• EXERCISE OBJECTIVE:
Lines from the beginning of the data below through the one containing "Metal/non-metal classifier (MBJ)" are to be printed exactly as they appear.

Source records:

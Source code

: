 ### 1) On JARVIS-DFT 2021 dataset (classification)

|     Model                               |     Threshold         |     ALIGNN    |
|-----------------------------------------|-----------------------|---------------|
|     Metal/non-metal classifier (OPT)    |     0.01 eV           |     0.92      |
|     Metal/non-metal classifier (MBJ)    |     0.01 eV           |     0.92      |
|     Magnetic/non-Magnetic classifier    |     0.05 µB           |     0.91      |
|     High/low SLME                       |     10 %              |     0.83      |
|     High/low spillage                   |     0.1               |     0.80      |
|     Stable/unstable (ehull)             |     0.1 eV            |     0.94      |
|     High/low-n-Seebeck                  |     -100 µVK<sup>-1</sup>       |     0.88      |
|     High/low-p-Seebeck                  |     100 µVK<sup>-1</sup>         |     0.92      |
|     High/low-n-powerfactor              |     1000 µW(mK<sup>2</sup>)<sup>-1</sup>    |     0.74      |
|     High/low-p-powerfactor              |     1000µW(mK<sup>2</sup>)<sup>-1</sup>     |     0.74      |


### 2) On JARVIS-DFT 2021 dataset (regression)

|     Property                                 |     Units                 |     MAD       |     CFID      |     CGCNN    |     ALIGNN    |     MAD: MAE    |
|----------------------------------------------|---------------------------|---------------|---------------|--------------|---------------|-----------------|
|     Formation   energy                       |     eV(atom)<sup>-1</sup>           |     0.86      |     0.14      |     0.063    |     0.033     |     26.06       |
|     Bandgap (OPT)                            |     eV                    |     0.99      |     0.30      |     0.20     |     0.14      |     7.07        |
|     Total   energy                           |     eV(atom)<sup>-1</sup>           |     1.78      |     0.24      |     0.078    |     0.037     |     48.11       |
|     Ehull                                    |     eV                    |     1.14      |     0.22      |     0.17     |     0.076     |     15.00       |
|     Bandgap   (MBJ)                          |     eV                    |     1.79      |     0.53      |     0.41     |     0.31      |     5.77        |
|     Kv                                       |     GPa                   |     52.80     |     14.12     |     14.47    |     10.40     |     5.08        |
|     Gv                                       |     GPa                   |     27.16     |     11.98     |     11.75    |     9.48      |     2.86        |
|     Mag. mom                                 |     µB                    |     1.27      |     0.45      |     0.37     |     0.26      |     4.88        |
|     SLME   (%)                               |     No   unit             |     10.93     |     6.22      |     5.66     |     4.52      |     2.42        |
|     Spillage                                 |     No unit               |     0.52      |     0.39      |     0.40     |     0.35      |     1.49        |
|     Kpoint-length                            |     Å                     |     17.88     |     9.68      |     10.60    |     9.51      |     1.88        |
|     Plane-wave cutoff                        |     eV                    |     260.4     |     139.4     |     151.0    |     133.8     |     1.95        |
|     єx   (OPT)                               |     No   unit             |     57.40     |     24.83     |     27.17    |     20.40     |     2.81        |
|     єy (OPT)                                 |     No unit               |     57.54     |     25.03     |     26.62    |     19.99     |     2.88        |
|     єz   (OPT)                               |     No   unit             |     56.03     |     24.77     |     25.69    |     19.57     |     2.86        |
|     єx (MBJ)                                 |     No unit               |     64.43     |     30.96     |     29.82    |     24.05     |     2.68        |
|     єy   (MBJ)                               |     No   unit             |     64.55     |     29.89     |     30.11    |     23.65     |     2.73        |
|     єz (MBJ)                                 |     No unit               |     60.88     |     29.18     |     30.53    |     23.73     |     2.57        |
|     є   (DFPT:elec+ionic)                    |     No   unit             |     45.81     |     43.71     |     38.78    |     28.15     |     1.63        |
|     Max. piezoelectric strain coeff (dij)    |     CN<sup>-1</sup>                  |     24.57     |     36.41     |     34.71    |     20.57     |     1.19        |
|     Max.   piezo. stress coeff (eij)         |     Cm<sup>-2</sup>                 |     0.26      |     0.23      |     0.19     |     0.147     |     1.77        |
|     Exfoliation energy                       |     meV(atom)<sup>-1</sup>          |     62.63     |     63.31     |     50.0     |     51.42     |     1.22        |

• ANSWER SPACE:
Source code

: ### 1) On JARVIS-DFT 2021 dataset (classification)

|     Model                               |     Threshold         |     ALIGNN    |
|-----------------------------------------|-----------------------|---------------|
|     Metal/non-metal classifier (OPT)    |     0.01 eV           |     0.92      |
|     Metal/non-metal classifier (MBJ)    |     0.01 eV           |     0.92      |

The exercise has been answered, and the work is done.